▶ [SOURCE MATERIAL]
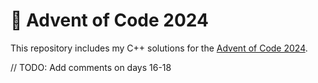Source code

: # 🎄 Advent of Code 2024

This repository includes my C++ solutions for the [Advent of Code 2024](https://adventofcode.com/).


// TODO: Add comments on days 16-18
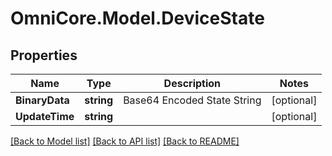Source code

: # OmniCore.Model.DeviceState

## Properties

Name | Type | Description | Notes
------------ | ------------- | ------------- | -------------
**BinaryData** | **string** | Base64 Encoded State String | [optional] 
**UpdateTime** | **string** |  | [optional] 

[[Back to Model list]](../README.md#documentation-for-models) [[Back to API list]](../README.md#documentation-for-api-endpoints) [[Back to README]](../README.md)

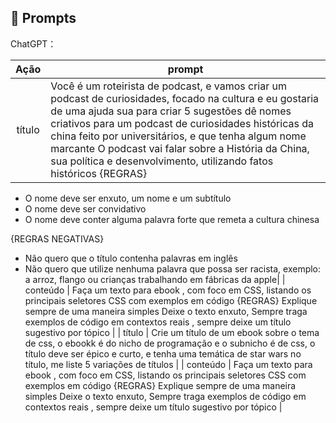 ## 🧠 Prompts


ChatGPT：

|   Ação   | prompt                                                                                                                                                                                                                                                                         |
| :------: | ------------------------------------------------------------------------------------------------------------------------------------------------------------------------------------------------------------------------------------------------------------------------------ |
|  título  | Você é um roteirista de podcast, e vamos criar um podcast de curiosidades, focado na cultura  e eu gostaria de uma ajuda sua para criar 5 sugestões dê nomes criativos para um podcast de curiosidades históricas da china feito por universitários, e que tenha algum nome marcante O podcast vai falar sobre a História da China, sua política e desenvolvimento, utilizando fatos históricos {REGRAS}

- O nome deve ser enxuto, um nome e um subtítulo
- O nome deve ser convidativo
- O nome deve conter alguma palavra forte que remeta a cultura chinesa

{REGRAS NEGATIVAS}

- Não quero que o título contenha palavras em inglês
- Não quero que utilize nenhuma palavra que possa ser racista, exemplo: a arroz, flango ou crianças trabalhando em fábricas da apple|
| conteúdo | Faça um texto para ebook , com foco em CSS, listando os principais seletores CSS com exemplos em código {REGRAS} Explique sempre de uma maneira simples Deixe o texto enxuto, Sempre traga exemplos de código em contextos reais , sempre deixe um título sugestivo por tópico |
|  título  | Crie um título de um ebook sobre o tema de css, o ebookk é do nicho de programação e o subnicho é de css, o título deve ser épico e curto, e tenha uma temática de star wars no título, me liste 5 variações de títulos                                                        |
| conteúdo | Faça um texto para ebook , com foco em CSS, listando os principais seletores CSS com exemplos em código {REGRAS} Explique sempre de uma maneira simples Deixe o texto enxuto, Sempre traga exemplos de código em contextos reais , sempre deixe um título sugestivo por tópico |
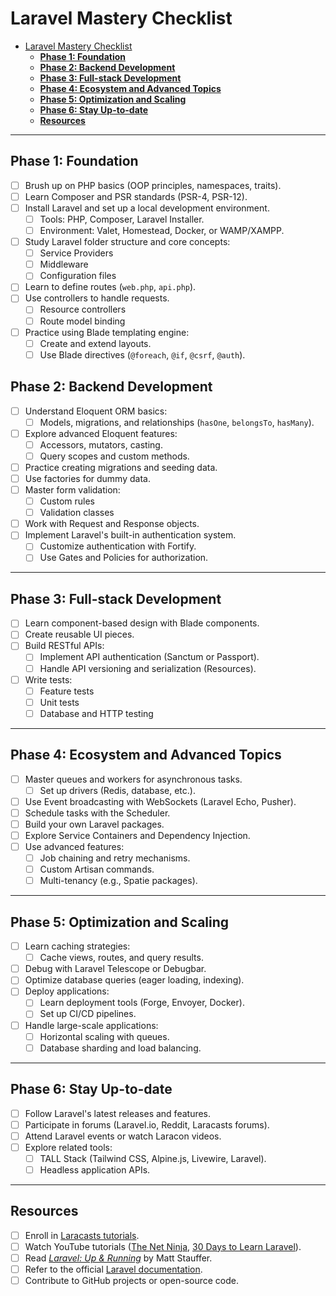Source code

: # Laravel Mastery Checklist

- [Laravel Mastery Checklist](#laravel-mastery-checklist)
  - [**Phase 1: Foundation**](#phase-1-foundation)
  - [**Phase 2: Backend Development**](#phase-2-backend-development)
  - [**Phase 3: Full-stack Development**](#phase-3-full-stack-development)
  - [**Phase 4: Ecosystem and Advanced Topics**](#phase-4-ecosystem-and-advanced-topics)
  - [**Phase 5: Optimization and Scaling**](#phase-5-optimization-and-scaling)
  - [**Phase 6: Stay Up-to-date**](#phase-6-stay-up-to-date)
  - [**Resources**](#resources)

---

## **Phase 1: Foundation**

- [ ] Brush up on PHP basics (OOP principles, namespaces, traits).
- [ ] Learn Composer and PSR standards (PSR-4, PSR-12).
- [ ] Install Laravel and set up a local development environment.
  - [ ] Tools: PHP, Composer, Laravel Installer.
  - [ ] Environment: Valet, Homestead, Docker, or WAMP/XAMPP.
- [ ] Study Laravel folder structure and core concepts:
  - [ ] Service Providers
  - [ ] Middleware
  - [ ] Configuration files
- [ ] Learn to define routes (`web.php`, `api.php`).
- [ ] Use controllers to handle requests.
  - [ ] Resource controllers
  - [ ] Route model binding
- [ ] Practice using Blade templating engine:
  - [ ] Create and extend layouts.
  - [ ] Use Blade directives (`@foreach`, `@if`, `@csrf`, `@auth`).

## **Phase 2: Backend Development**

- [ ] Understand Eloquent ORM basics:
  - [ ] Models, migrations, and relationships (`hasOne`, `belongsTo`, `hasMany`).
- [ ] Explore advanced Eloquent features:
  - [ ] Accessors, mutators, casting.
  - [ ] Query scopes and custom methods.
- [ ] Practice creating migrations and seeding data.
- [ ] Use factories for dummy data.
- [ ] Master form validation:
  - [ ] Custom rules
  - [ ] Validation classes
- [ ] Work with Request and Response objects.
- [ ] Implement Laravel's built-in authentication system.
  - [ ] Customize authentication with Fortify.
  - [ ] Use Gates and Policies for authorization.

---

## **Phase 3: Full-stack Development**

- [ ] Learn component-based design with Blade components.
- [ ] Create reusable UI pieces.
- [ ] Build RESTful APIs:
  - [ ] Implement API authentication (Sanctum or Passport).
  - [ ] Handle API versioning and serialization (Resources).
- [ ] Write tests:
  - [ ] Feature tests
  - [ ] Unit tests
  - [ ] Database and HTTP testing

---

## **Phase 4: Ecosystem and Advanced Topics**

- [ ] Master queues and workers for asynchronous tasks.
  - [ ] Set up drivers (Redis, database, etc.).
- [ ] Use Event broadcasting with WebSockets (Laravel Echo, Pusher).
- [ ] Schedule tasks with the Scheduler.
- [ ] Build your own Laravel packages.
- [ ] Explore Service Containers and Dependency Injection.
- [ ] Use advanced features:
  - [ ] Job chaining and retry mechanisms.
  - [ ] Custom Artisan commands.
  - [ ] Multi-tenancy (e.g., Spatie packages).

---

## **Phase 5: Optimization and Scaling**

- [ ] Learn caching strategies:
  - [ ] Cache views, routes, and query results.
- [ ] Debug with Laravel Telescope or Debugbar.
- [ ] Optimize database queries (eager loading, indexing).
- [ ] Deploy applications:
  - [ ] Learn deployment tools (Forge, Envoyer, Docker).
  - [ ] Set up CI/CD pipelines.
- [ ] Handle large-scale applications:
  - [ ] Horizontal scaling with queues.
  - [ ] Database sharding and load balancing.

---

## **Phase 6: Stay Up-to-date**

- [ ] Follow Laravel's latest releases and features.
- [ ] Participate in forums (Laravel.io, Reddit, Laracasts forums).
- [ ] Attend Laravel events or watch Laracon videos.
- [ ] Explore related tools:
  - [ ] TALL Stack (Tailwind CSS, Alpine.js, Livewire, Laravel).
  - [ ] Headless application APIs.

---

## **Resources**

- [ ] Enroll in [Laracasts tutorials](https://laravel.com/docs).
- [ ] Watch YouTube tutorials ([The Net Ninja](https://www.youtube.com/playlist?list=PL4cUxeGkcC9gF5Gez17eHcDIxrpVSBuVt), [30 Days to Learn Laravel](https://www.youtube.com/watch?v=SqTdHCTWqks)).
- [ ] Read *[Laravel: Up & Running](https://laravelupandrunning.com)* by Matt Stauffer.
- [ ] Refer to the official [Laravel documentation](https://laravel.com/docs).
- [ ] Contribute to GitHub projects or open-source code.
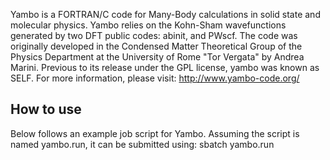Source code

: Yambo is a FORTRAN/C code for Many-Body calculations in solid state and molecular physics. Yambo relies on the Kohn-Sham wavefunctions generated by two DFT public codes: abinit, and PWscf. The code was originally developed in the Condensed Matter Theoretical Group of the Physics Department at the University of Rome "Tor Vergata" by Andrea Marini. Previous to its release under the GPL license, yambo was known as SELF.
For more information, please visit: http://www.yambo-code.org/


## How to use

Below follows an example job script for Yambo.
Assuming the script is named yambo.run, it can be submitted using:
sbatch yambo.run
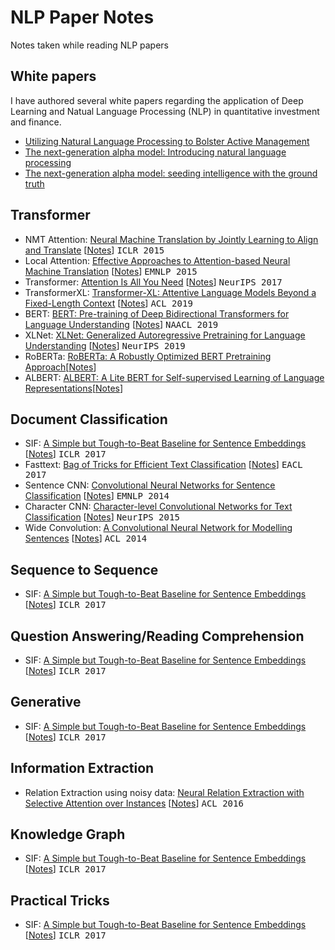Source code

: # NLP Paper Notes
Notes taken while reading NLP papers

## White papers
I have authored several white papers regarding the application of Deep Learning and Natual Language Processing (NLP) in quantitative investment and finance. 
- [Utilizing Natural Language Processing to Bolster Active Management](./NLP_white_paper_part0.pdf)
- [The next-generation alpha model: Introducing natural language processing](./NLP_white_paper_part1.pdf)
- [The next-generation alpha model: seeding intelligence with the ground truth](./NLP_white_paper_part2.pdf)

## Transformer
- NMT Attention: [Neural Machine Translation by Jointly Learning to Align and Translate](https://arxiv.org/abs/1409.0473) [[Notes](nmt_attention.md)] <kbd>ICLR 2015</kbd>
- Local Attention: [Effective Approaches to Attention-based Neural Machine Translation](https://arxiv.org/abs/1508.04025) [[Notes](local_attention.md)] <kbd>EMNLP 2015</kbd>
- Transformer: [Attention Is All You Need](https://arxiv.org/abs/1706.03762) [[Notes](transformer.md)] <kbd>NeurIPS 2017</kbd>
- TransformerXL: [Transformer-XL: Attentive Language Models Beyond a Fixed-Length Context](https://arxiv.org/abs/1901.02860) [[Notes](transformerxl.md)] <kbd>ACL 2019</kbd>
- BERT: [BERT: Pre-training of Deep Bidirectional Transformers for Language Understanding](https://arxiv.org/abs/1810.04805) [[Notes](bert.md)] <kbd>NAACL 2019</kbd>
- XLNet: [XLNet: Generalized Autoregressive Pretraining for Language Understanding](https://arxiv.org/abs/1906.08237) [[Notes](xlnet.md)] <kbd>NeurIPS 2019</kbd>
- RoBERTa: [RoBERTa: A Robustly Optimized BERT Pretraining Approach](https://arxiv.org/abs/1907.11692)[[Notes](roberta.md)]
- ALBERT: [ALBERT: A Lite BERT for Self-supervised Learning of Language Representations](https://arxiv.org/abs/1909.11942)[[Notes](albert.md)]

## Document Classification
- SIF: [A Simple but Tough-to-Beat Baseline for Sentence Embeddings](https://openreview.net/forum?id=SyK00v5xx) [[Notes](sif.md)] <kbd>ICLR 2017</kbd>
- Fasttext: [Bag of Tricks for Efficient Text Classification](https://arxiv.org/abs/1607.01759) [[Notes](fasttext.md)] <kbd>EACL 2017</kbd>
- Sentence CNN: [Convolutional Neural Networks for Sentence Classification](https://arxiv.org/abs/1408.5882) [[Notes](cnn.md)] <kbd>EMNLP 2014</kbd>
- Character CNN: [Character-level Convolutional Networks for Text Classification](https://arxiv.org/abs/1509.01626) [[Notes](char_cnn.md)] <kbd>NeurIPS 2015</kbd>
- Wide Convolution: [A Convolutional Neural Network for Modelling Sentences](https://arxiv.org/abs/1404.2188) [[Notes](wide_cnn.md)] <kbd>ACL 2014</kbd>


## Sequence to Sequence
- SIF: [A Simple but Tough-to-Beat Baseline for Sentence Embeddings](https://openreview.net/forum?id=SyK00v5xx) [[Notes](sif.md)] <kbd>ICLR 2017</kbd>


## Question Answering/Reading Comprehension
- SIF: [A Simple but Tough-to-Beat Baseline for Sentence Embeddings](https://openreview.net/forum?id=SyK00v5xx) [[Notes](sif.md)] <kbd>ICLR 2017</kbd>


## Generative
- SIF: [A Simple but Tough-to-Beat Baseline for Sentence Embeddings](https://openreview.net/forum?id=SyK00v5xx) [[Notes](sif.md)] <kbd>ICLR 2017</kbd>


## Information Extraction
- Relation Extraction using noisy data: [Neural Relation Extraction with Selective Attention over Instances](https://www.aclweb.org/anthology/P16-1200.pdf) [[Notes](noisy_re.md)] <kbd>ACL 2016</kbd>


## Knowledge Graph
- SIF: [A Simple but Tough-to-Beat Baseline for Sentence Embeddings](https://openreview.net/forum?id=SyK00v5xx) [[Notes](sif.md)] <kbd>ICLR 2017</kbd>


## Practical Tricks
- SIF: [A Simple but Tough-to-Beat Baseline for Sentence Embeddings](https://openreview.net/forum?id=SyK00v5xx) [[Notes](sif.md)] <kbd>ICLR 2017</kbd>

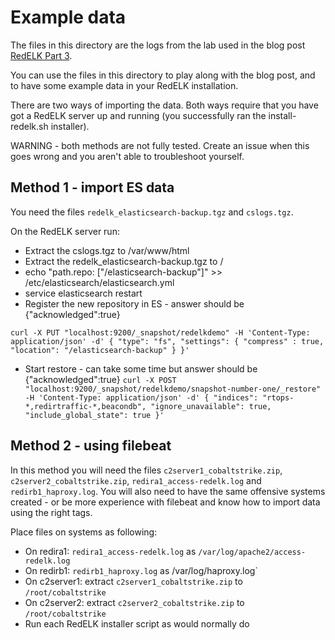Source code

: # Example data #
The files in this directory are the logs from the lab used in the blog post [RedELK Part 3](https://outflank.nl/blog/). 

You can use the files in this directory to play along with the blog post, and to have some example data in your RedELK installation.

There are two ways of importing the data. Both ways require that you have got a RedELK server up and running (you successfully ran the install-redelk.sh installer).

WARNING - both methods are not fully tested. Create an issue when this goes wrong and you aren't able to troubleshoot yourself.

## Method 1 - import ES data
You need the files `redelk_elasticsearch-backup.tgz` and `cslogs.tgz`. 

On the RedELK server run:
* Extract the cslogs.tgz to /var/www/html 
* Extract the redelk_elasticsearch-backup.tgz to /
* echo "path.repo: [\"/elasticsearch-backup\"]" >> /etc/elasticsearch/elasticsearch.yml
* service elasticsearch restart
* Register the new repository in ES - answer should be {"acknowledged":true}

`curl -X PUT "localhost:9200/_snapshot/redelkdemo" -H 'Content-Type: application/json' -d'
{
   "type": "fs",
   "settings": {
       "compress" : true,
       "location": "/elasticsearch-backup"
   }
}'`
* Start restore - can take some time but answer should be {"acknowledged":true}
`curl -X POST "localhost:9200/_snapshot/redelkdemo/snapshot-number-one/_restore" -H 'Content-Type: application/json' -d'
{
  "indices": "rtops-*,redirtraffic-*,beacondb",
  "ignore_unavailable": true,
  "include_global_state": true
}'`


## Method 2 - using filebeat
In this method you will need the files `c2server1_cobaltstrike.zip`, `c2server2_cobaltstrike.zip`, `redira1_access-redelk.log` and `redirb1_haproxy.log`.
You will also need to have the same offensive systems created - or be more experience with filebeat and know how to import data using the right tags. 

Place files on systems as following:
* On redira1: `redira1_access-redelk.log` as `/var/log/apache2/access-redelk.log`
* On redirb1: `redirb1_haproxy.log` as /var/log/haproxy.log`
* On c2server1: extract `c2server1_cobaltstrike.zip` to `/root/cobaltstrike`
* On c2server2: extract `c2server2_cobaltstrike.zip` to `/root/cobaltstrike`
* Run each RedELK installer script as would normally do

▶ [YOUR OBJECTIVE] Look above for the line holding "- [The next-generation alpha model: Introducing" and the line holding "- BERT: [BERT: Pre-training", then output exactly those two lines and every line between them, nothing more.

▶ [SOLUTION]
- [The next-generation alpha model: Introducing natural language processing](./NLP_white_paper_part1.pdf)
- [The next-generation alpha model: seeding intelligence with the ground truth](./NLP_white_paper_part2.pdf)

## Transformer
- NMT Attention: [Neural Machine Translation by Jointly Learning to Align and Translate](https://arxiv.org/abs/1409.0473) [[Notes](nmt_attention.md)] <kbd>ICLR 2015</kbd>
- Local Attention: [Effective Approaches to Attention-based Neural Machine Translation](https://arxiv.org/abs/1508.04025) [[Notes](local_attention.md)] <kbd>EMNLP 2015</kbd>
- Transformer: [Attention Is All You Need](https://arxiv.org/abs/1706.03762) [[Notes](transformer.md)] <kbd>NeurIPS 2017</kbd>
- TransformerXL: [Transformer-XL: Attentive Language Models Beyond a Fixed-Length Context](https://arxiv.org/abs/1901.02860) [[Notes](transformerxl.md)] <kbd>ACL 2019</kbd>
- BERT: [BERT: Pre-training of Deep Bidirectional Transformers for Language Understanding](https://arxiv.org/abs/1810.04805) [[Notes](bert.md)] <kbd>NAACL 2019</kbd>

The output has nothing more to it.